Hi Andrew

I hope Hans doesn't mind that we discuss alternative cards on this mailing
list. You are correct that I really don't need mpeg encoded streams since
basically the first thing I have to do with such a stream is to decode it in
order to show it on the operator's (user's) screen. At a very basic level,
what my application will do is to capture a video and sound stream and show
the video on the screen and at the same time store the video with sound to
disc. For this I'll use Gstreamer which have features for muxing/demuxing
etc. of video/sound streams.

If you have any recommendation of such a card, i.e. based on bttv or cx88
I'll be glad to hear. The additional 20 - 30 USD doesn't matter if they work
better. If I manage to provide my employer with a good solution we probably
talking about 50 - 100 units to start with at about 2000 USD a piece. My
main requests is apart from a low latency is that they manage a reasonable
resolution at a reasonable frame rate, i.e. somewhere along the lines of
600x400 and 20 fps or better.

Kind regards, Ola

-----Original Message-----
From: [EMAIL PROTECTED]
[mailto:[EMAIL PROTECTED] On Behalf Of Andrew Dodd
Sent: den 16 mars 2006 00:31
To: [email protected]
Subject: Re: [ivtv-users] How to lower the latency (delay)on
compositevideowhen capturing (PVR 150)?

Quoting Ola Theander <[EMAIL PROTECTED]>:

> Hi Hans
>
> I did find the /dev/video32, just after I mailed you (as usual). I 
> found a lot of sample code mplayer switches, similar to "mplayer 
> -demuxer rawvideo -rawvideo pal:yv12" to process raw YUV but so far it 
> looks terrible. It's certainly something moving on the screen but it 
> looks more or less like a blur. It's not noise like, it's have more 
> "structure", i.e. it's more like colored, horizontal, jagged bars. I 
> suspect that it might have something to do with that ivtv seems to 
> default to interlaced mode. I tried to change it to progressive using 
> "ivtvctl --set-yuv-mode=1,576" or "ivtvctl --set-yuv-mode=1". Ivtvctrl 
> responds with OK but the change doesn't seem to stick because if I do
"ioctrl --get-yuv-mode" it's right back to interlaced.

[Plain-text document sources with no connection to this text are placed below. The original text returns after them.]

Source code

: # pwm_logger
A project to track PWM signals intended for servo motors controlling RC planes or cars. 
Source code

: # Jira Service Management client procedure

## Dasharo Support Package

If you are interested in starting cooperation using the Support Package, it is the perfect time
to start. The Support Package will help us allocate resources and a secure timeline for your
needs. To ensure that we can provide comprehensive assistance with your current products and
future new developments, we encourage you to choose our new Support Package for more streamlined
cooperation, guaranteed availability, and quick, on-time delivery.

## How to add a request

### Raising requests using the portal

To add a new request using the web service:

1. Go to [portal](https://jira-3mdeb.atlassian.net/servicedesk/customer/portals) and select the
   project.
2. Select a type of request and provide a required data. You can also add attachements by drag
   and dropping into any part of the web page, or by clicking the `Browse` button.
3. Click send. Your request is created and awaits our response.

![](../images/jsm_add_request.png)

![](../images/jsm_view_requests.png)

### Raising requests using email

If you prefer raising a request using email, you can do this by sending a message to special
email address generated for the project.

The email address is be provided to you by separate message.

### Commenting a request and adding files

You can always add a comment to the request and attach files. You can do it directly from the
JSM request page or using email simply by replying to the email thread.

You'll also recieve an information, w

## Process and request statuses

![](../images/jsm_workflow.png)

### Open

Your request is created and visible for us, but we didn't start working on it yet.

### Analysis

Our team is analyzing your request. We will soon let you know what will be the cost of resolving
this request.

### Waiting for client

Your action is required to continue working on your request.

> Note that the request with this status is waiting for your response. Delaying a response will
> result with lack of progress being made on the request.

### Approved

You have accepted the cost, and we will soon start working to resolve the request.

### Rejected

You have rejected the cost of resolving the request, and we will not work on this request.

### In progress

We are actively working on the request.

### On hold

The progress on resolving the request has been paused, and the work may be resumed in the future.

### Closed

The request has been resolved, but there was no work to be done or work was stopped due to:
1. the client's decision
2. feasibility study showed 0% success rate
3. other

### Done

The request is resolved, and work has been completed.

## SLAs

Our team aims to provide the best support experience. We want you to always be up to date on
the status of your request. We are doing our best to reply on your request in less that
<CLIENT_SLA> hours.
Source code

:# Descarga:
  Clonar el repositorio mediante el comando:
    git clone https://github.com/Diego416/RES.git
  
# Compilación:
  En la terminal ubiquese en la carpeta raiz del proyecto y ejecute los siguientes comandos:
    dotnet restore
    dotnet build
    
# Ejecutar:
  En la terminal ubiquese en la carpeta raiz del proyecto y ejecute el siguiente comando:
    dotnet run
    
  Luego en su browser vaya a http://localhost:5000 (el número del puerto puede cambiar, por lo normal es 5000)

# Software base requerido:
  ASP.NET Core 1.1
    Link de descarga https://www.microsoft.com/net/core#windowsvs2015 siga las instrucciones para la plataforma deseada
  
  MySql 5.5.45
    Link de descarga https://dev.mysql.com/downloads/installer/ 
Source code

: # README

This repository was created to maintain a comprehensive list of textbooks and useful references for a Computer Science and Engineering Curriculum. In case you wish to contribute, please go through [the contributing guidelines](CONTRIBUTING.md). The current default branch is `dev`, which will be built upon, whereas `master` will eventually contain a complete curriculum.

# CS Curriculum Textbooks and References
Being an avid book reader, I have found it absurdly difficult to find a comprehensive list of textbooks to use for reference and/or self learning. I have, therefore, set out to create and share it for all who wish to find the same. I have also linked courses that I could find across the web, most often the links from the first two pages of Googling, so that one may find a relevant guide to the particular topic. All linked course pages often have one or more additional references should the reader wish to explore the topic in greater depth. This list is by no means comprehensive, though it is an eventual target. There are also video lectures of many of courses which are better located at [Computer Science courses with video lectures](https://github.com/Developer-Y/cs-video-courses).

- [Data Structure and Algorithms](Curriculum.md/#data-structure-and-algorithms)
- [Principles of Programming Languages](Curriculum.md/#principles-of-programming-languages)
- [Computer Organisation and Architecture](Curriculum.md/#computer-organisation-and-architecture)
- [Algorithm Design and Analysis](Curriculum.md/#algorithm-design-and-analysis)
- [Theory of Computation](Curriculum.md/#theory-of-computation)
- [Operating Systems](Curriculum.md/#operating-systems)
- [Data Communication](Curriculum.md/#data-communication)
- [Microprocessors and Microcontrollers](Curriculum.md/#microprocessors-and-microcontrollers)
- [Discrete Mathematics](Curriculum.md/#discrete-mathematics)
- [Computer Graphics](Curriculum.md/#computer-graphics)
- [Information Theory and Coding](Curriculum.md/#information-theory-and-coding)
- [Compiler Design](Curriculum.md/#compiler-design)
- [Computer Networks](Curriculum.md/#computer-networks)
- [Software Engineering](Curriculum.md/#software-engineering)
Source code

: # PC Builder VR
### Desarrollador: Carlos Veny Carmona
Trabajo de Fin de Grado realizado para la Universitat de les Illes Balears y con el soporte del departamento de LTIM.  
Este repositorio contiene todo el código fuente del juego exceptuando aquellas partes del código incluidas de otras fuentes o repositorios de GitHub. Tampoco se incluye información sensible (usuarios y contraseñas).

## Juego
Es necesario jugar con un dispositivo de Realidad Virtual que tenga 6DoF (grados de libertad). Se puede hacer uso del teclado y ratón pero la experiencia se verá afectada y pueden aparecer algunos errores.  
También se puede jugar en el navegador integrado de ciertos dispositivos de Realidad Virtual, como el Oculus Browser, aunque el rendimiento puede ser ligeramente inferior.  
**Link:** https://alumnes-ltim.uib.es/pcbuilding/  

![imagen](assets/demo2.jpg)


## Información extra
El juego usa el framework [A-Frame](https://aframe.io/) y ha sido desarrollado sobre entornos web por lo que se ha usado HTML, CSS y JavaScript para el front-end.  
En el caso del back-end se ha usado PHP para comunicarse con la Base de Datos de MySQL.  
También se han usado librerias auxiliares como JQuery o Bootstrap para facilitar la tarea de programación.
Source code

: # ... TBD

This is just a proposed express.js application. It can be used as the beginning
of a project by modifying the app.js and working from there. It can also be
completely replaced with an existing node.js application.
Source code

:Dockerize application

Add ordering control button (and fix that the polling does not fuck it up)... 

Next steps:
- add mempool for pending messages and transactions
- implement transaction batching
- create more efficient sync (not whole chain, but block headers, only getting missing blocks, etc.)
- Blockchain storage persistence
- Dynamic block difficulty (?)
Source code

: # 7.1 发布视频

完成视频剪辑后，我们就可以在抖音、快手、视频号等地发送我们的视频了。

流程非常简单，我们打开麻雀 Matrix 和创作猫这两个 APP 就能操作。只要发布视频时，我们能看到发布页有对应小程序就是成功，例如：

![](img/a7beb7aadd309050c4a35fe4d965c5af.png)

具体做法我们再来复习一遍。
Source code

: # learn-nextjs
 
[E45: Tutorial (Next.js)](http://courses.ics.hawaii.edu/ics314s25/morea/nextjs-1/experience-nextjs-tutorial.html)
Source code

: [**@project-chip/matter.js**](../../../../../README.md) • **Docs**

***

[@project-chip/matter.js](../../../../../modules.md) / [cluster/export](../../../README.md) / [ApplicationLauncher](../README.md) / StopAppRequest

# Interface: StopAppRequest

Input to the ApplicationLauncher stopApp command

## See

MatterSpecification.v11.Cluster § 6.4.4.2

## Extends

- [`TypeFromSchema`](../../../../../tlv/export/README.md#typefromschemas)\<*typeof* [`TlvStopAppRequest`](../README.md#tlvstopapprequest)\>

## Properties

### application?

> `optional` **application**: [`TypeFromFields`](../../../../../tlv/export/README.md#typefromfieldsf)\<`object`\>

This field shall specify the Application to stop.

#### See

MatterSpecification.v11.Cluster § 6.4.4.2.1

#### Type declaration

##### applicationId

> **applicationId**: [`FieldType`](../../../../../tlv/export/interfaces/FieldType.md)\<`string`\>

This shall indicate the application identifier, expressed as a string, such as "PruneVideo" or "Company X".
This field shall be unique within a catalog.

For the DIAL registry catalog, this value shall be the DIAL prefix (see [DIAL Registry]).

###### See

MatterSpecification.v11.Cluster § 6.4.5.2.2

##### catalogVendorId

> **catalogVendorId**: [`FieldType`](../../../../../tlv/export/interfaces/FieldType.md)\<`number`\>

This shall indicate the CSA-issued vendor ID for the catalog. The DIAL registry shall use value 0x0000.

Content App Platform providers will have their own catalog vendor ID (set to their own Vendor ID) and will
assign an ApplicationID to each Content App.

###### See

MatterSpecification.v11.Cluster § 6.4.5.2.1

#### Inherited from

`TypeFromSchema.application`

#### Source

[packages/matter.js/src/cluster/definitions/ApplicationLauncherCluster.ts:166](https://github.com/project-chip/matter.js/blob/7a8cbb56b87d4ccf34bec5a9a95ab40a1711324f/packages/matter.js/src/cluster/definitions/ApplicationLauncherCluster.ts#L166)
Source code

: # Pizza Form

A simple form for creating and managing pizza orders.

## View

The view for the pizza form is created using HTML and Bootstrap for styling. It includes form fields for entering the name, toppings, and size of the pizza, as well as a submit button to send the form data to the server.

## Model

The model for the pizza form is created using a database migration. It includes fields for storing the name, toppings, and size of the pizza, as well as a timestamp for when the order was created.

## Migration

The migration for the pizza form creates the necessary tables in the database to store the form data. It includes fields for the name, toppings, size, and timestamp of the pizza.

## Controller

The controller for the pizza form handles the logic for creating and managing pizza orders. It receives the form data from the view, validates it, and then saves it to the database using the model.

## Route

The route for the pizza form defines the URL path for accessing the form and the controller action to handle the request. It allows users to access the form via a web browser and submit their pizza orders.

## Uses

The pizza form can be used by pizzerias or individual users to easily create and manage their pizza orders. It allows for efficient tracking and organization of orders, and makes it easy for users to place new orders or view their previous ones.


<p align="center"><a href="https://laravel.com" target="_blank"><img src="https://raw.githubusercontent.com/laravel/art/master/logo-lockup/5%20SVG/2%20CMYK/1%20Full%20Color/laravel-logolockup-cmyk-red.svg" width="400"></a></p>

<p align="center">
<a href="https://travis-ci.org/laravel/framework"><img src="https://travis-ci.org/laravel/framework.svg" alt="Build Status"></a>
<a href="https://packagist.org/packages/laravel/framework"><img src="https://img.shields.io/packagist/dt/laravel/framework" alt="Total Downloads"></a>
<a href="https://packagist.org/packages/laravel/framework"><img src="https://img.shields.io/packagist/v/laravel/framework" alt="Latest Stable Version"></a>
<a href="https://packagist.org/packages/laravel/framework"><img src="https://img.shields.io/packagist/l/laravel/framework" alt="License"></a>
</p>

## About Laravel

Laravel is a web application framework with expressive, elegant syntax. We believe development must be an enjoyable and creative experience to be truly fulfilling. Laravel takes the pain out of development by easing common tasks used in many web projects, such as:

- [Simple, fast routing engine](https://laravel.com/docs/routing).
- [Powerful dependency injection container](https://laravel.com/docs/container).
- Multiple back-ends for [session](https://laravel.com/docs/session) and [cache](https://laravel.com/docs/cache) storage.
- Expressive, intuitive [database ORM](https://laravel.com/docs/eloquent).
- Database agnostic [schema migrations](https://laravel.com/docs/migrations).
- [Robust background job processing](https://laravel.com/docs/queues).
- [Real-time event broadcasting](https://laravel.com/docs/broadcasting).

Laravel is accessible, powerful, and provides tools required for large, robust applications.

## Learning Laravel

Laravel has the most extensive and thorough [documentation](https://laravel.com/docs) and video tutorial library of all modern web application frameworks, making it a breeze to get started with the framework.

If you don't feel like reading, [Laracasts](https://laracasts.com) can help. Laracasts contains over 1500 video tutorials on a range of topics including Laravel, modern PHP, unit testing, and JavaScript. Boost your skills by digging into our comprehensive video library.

Just curious, does your application require the MPEG encoder or will you
always be doing encoding of raw video yourself with low latency being your
critical need?

If you have no need for the MPEG functionality and need reliable low latency
video capture, you would probably be better off with a bt8x8 or cx88 based
capture card - They work INCREDIBLY well if you don't need hardware MPEG
encoding and have very low latency.  (Suitable for playing console games,
low latency videoconferencing, etc.)  The PVR-150 wasn't really designed to
provide raw YUV - it happens to do so but it is essentially a design
afterthought that has low priority with both Hauppauge's engineers and most
of the ivtv people. Cards that use the bttv or cx88 drivers, on the other
hand, do nothing but raw video capture.

bttv and cx88 cards also happen to be significantly cheaper - I've heard of
people getting tunerless cx88-based boards for $20-30 USD.  Too late for
your current system, but if you are planning multiple systems with capture
boards down the line it could make a big difference.